How many websites today are using latest-generation supercookies to secretly track a person's browsing habits across different websites, and even when they use different devices?
According to a new report, "FPDetective: Dusting the Web for Fingerprinters," from privacy researchers in Belgium and the United States, at least 404 of the world's 1 million most popular websites are using a never-before-seen tracking technology that fingers devices while evading detection. The researchers are due to present their paper at next month's 20th ACM Conference on Computer and Communications Security in Berlin.
Fingerprinting refers to creating a unique signature for a browser -- whether on a PC or mobile device -- that allows a tracking firm to watch which sites a user visits, no matter which device they're using. "Fingerprinting user devices through the browser is an increasingly common practice used of advertising and anti-fraud companies," according to the researchers.
But it's a practice that may exist in a legal gray area. "Stateless user tracking allows advertising companies to sidestep the limitations imposed by regulation on cookies in Europe and the United States," according to the researchers. "Moreover, with the advent of smartphones and tablets, fingerprinting allows advertisers to augment previously gathered user data and track the user across devices."
[ Privacy groups are suing the NSA over its call-tracking programs. Read NSA Lawsuit Proceeding, Despite Government Shutdown. ]
The researchers also looked for Flash-based fingerprinting technology, although only on the world's 10,000 most popular websites as ranked by Alexa, and detected the technology in use on 95 of those sites.
Cookie-free tracking technologies -- often referred to as supercookies -- are typically designed to avoid detection as well as users' attempts to block the technology. Likewise, the technology historically hasn't ever been deterred by the presence of an active "do not track" flag in a user's browser.

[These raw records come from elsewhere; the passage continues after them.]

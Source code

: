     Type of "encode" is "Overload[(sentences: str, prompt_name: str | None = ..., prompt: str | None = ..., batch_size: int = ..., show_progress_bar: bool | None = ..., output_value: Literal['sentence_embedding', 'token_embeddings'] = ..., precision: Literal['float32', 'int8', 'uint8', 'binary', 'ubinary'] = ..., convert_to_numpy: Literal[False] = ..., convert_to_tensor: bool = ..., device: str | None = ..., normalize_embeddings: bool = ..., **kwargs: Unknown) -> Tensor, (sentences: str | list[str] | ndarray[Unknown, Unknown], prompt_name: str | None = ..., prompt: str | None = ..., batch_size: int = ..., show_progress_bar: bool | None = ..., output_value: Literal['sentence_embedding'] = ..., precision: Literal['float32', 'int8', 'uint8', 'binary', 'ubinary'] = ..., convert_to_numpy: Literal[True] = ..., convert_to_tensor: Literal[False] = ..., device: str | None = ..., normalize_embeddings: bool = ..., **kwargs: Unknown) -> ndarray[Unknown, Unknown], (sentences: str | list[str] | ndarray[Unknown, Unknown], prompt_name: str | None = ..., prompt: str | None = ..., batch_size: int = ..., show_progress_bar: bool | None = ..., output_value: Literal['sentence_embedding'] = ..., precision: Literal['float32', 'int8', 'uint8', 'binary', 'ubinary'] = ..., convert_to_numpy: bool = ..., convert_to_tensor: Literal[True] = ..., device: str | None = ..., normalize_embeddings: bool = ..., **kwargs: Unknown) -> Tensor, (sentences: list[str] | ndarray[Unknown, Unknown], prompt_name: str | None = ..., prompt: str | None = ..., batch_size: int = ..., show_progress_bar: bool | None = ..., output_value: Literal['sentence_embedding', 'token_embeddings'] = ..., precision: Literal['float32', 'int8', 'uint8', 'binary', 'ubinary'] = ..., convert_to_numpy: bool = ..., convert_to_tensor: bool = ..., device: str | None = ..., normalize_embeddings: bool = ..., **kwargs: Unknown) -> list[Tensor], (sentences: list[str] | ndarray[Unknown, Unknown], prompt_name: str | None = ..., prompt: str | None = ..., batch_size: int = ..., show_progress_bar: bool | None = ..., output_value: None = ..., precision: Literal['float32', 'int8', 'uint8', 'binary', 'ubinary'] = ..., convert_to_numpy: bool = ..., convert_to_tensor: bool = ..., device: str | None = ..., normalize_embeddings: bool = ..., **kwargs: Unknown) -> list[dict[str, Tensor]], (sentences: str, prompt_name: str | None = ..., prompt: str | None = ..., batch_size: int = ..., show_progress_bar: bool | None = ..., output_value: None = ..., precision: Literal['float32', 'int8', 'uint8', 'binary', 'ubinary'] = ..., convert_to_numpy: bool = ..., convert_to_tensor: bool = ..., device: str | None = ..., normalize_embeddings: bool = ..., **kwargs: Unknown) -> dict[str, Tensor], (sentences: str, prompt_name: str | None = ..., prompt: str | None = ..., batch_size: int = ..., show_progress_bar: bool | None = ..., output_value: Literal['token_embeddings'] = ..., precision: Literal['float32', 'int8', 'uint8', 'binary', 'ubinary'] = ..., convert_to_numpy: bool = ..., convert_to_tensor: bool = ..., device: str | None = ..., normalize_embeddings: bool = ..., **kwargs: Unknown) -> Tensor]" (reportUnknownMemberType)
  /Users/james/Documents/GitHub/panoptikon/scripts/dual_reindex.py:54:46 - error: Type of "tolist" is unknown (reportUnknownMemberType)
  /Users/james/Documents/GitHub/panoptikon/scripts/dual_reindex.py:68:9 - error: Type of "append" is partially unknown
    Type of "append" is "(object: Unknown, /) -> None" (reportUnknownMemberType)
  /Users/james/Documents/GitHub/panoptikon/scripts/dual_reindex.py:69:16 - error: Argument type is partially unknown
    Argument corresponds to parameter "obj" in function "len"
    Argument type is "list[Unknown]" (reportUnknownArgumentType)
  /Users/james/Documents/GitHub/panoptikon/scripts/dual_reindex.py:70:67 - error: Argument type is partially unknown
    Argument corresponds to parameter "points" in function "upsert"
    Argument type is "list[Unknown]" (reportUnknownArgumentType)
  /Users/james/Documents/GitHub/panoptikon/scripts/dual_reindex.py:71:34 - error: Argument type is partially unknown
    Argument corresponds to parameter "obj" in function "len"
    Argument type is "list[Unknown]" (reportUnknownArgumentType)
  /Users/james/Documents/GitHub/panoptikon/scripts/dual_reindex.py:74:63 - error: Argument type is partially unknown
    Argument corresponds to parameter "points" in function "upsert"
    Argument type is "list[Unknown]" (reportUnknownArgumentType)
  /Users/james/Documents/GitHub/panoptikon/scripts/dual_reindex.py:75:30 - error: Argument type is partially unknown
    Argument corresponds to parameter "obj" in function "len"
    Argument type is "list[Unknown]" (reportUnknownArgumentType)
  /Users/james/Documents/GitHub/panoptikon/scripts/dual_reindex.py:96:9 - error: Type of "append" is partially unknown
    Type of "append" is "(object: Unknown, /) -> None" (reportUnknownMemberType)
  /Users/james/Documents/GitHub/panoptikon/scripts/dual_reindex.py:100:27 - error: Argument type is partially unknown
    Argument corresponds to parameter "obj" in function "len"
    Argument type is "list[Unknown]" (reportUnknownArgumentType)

Many privacy advocates have long held that the only way to stop the cookies will be through legislation that requires websites to disclose the tracking technology they're using, as well as to respect people's DNT preferences.
Might an anonymizing browser, such as Tor, help block the latest generation of supercookies? While that would theoretically help a user defeat the tracking mechanisms, in fact Tor doesn't restrict the browser's ability to call system fonts, meaning Tor users' devices can still be fingerprinted using the font-probing techniques. But the researchers said they've alerted Tor to the vulnerability, and that it's been fixed in the forthcoming source code and version 2.4 of the Tor browser bundle.
Going forward, the researchers said they plan to release the source code for the tool they developed to crawl the Web in search of fingerprinting technology, which they dubbed FPDetective. They built it using modified versions of the PhantomJS "headless" Webkit browser, as well as the Chrome browser. FPDetective includes the ability to relay Flash files through "an SSL-capable intercepting proxy," which allowed the researchers to capture, decompile and analyze the font-probing Flash files using third-party tools.